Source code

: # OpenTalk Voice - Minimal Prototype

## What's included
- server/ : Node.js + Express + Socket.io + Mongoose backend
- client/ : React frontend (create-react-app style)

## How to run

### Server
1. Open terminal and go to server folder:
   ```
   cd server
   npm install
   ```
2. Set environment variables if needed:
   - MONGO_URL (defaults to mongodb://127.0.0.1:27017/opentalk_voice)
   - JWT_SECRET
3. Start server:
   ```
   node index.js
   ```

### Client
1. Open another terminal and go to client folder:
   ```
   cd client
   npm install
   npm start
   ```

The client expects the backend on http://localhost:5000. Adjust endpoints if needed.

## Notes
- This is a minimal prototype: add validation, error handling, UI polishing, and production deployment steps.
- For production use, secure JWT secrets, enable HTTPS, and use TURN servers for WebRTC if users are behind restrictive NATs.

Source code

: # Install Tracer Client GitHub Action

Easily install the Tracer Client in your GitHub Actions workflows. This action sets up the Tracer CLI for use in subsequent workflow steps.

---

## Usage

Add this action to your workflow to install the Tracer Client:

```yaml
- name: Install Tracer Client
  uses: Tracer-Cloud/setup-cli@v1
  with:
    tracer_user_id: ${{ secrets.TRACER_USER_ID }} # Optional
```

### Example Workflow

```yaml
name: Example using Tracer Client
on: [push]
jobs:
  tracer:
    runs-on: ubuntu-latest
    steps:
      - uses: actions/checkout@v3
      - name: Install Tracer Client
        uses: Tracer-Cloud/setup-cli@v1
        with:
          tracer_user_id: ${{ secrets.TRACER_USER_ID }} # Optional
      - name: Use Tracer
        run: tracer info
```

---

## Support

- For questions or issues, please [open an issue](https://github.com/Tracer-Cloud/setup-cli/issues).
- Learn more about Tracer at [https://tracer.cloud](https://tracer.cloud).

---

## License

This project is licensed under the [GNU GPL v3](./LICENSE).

> **YOUR TASK**:
The entries above should be set down again exactly as they appear.

> **TASK RESPONSE**:
Source code

: # OpenTalk Voice - Minimal Prototype

## What's included
- server/ : Node.js + Express + Socket.io + Mongoose backend
- client/ : React frontend (create-react-app style)

## How to run

### Server
1. Open terminal and go to server folder:
   ```
   cd server
   npm install
   ```
2. Set environment variables if needed:
   - MONGO_URL (defaults to mongodb://127.0.0.1:27017/opentalk_voice)
   - JWT_SECRET
3. Start server:
   ```
   node index.js
   ```

### Client
1. Open another terminal and go to client folder:
   ```
   cd client
   npm install
   npm start
   ```

The client expects the backend on http://localhost:5000. Adjust endpoints if needed.

## Notes
- This is a minimal prototype: add validation, error handling, UI polishing, and production deployment steps.
- For production use, secure JWT secrets, enable HTTPS, and use TURN servers for WebRTC if users are behind restrictive NATs.

Source code

: # Install Tracer Client GitHub Action

Easily install the Tracer Client in your GitHub Actions workflows. This action sets up the Tracer CLI for use in subsequent workflow steps.

---

## Usage

Add this action to your workflow to install the Tracer Client:

```yaml
- name: Install Tracer Client
  uses: Tracer-Cloud/setup-cli@v1
  with:
    tracer_user_id: ${{ secrets.TRACER_USER_ID }} # Optional
```

### Example Workflow

```yaml
name: Example using Tracer Client
on: [push]
jobs:
  tracer:
    runs-on: ubuntu-latest
    steps:
      - uses: actions/checkout@v3
      - name: Install Tracer Client
        uses: Tracer-Cloud/setup-cli@v1
        with:
          tracer_user_id: ${{ secrets.TRACER_USER_ID }} # Optional
      - name: Use Tracer
        run: tracer info
```

---

## Support

- For questions or issues, please [open an issue](https://github.com/Tracer-Cloud/setup-cli/issues).
- Learn more about Tracer at [https://tracer.cloud](https://tracer.cloud).

---

## License

This project is licensed under the [GNU GPL v3](./LICENSE).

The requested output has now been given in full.